Brad Miller the Chief Operating Officer jumped to the defence of the airport staff, but in reality Stansted has a fraction of the floating customer care support staff directly employed by the airport that Heathrow has. It chiefly relies on the - at arms-length - goodwill of airline employed or airline sub contracted ground crew.
Clearly this time the major emergency plan was severely compromised - and for good measure recorded by television for posterity - as passengers still with their luggage (why?) fled from the enclosed smoke filled terminal breaching security areas to escape the acrid smoke caused by the fire from one overworked and decidedly ancient shuttle bus. I know as I've experienced them...
The problem is compounded as Stansted is supposed to be the UK's top security airport - hijacked and intercept suspect aircraft are sent/forced down here for police and military inspection, but time and time again we hear of passenger handling problems. Last time it was the raft of Ryanair cancellations and backing up of flights unleashing opposing sets of passengers all trying to get to opposite ends of the same corridor.
At the time CEO Brad Miller said they would learn lessons, so perhaps the next review needs to be much wider and some significant money spent on it? The airport is owned by the Manchester Airport Group and when we last suggested Manchester might like to send some experts in to sort out Stansted, you would have thought the roof had fallen in, there were howls of derision from Stansted press officers. This time, well over a 100 flights diverted or cancelled and thousands of passengers of all ages, subjected to possible smoke inhalation from a burning bus that could not be moved.
I guarantee if this had happened in any other major airport that burning wreck would have been contained and moved much, much sooner. Some other airports employ heat/cctv activated 'halo' drenching systems that would automatically douse any flaming object in high security risk areas.

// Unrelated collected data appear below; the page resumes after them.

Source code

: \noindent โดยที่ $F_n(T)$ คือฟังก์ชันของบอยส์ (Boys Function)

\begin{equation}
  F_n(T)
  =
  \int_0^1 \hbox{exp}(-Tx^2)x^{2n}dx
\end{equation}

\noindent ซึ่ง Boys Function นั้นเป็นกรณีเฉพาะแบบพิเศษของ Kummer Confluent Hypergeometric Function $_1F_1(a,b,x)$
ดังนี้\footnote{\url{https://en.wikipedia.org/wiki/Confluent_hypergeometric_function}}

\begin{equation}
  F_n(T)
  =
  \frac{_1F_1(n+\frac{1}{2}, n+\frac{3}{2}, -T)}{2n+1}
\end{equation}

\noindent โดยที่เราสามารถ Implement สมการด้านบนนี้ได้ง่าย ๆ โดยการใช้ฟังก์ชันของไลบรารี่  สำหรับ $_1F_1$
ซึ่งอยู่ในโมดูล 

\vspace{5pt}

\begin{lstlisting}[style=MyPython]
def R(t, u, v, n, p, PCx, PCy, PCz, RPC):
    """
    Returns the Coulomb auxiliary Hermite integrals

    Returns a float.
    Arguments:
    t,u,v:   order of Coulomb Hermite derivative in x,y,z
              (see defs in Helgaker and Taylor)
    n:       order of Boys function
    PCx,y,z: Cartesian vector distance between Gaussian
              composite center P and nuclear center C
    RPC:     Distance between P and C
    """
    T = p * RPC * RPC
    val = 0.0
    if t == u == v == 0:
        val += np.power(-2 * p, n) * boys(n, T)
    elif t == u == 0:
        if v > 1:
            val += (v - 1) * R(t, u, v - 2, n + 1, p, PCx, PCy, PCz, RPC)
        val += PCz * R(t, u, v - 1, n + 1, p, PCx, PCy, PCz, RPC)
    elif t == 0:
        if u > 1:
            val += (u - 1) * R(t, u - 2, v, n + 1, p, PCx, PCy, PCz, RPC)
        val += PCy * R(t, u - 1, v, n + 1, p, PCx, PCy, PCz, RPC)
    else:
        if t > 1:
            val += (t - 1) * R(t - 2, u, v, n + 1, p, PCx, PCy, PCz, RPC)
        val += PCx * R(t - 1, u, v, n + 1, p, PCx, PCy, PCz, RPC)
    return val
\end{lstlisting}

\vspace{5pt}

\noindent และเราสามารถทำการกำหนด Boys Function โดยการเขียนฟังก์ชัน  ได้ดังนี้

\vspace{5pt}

The smart money might suggest, why was the defective shuttle bus routinely allowed so near a high density enclosed terminal building? Simply the airport in volume terms has grown but some legacy facilities are still back in the stone age, not fit for current and future volumes of expected traffic and increased passenger flows. Clearly to reroute the bus lanes would temporarily interrupt lucrative revenue and passenger flows from traditional long established parking areas.
Accepted hindsight is a great thing, but it cannot be beyond the wit of wo/man to install a weather covered travellator (moving walkway) so buses can safely offload and load at a 'satellite' station? Well away from the major security risk that is Stansteds only air terminal, hemmed in on all sided by motorised highly combustible equipment...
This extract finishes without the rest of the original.